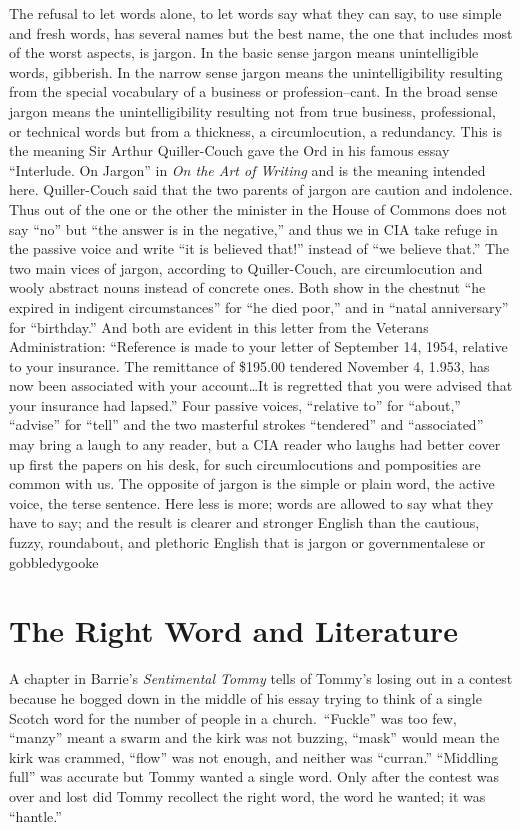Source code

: \documentclass[
    oneside,
    11pt,
    draft
]{memoir}
\begin{document}
The refusal to let words alone, to let words say what they can say, to use simple and fresh words, has several names but the best name, the one that includes most of the worst aspects, is jargon. In the basic sense jargon means unintelligible words, gibberish. In the narrow sense jargon means the unintelligibility resulting from the special vocabulary of a business or profession--cant. In the broad sense jargon means the unintelligibility resulting not from true business, professional, or technical words but from a thickness, a circumlocution, a redundancy. This is the meaning Sir Arthur Quiller-Couch gave the Ord in his famous essay \enquote{Interlude. On Jargon} in \emph{On the Art of Writing} and is the meaning intended here. Quiller-Couch said that the two parents of jargon are caution and indolence. Thus out of the one or the other the minister in the House of Commons does not say \enquote{no} but \enquote{the answer is in the negative,} and thus we in CIA take refuge in the passive voice and write \enquote{it is believed that!} instead of \enquote{we believe that.} The two main vices of jargon, according to Quiller-Couch, are circumlocution and wooly abstract nouns instead of concrete ones. Both show in the chestnut \enquote{he expired in indigent circumstances} for \enquote{he died poor,} and in \enquote{natal anniversary} for \enquote{birthday.} And both are evident in this letter from the Veterans Administration: \enquote{Reference is made to your letter of September 14, 1954, relative to your insurance. The remittance of \$195.00 tendered November 4, 1.953, has now been associated with your account\dots It is regretted that you were advised that your insurance had lapsed.} Four passive voices, \enquote{relative to} for \enquote{about,} \enquote{advise} for \enquote{tell} and the two masterful strokes \enquote{tendered} and \enquote{associated} may bring a laugh to any reader, but a CIA reader who laughs had better cover up first the papers on his desk, for such circumlocutions and pomposities are common with us. The opposite of jargon is the simple or plain word, the active voice, the terse sentence. Here less is more; words are allowed to say what they have to say; and the result is clearer and stronger English than the cautious, fuzzy, roundabout, and plethoric English that is jargon or governmentalese or gobbledygooke

\chapter{The Right Word and Literature}
A chapter in Barrie's \emph{Sentimental Tommy} tells of Tommy's losing out in a contest because he bogged down in the middle of his essay trying to think of a single Scotch word for the number of people in a church.\ \enquote{Fuckle} was too few, \enquote{manzy} meant a swarm and the kirk was not buzzing, \enquote{mask} would mean the kirk was crammed, \enquote{flow} was not enough, and neither was \enquote{curran.} \enquote{Middling full} was accurate but Tommy wanted a single word. Only after the contest was over and lost did Tommy recollect the right word, the word he wanted; it was \enquote{hantle.}
\end{document}
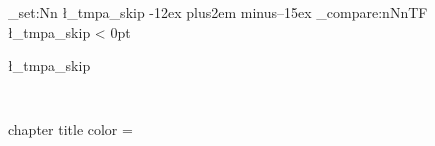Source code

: \documentclass{article}
\begin{document}
\lipsum[1]
\ExplSyntaxOn
\makeatletter
%
%
\def\tempeverypar{}
 \skip_set:Nn \l_tmpa_skip {-12ex plus2em minus--15ex}
   \dim_compare:nNnTF {\l_tmpa_skip} < {0pt} {    } {}
% 
  \lipsum[1]\par
  
  \lipsum[1]\par
  
\the\l_tmpa_skip

\tt
\def\test{\color{blue}}\par

chapter title color =  \@roman\c@section
\end{document}
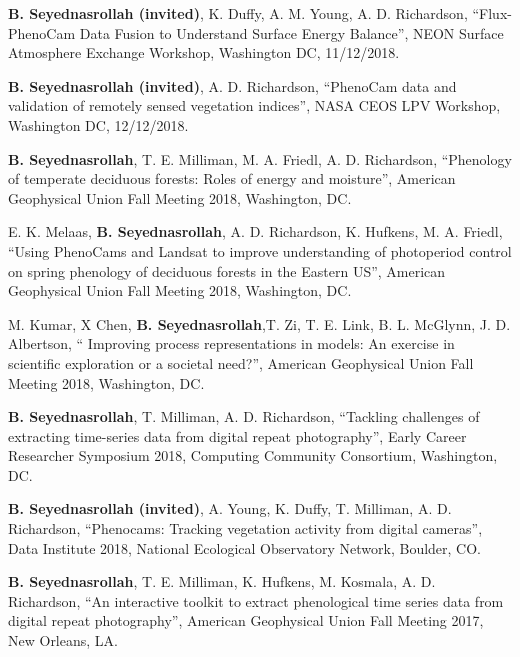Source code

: \documentclass[10pt]{article}
\newenvironment{changemargin}[2]{%
  \begin{list}{}{%
    \setlength{\topsep}{0pt}%
    \setlength{\leftmargin}{#1}%
    \setlength{\rightmargin}{#2}%
    \setlength{\listparindent}{\parindent}%
    \setlength{\itemindent}{\parindent}%
    \setlength{\parsep}{\parskip}%
  }%
  \item[]}{\end{list}
}
\newenvironment{body} {
	\vspace*{-2pt}
	\begin{changemargin}{-0.5in}{-0.5in}
  }
	{\end{changemargin}
}
\begin{document}
\begin{body}


\textbf{B. Seyednasrollah (invited)}, K. Duffy, A. M. Young, A. D. Richardson, ``Flux-PhenoCam Data Fusion to Understand Surface Energy Balance'', NEON Surface Atmosphere Exchange Workshop, Washington DC, 11/12/2018. \\
\medskip

\textbf{B. Seyednasrollah (invited)}, A. D. Richardson, ``PhenoCam data and validation of remotely sensed vegetation indices'', NASA CEOS LPV Workshop, Washington DC, 12/12/2018. \\
\medskip

\textbf{B. Seyednasrollah}, T. E. Milliman, M. A. Friedl, A. D. Richardson, ``Phenology of temperate deciduous forests: Roles of energy and moisture'', American Geophysical Union Fall Meeting 2018, Washington, DC.\\
\medskip


E. K. Melaas, \textbf{B. Seyednasrollah}, A. D. Richardson, K. Hufkens, M. A. Friedl, ``Using PhenoCams and Landsat to improve understanding of photoperiod control on spring phenology of deciduous forests in the Eastern US'', American Geophysical Union Fall Meeting 2018, Washington, DC.\\
\medskip

M. Kumar, X Chen, \textbf{B. Seyednasrollah},T. Zi, T. E. Link, B. L. McGlynn, J. D. Albertson, `` Improving process representations in models: An exercise in scientific exploration or a societal need?'', American Geophysical Union Fall Meeting 2018, Washington, DC.\\
\medskip
 
 

   \textbf{B. Seyednasrollah}, T. Milliman, A. D. Richardson, ``Tackling challenges of extracting time-series data from digital repeat photography'', Early Career Researcher Symposium 2018, Computing Community Consortium, Washington, DC.\\
\medskip

  \textbf{B. Seyednasrollah (invited)}, A. Young, K. Duffy, T. Milliman, A. D. Richardson, ``Phenocams: Tracking vegetation activity from digital cameras'', Data Institute 2018, National Ecological Observatory Network, Boulder, CO.\\
\medskip

   \textbf{B. Seyednasrollah}, T. E. Milliman, K. Hufkens, M. Kosmala, A. D. Richardson, ``An interactive toolkit to extract phenological time series data from digital repeat photography'', American Geophysical Union Fall Meeting 2017, New Orleans, LA.\\
\medskip


\end{body}
\end{document}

### TASK DIRECTIONS
Scan the data above for the string "body". Copy every line in which it appears.

### TASK RESULT
\newenvironment{body} {
\begin{body}
\end{body}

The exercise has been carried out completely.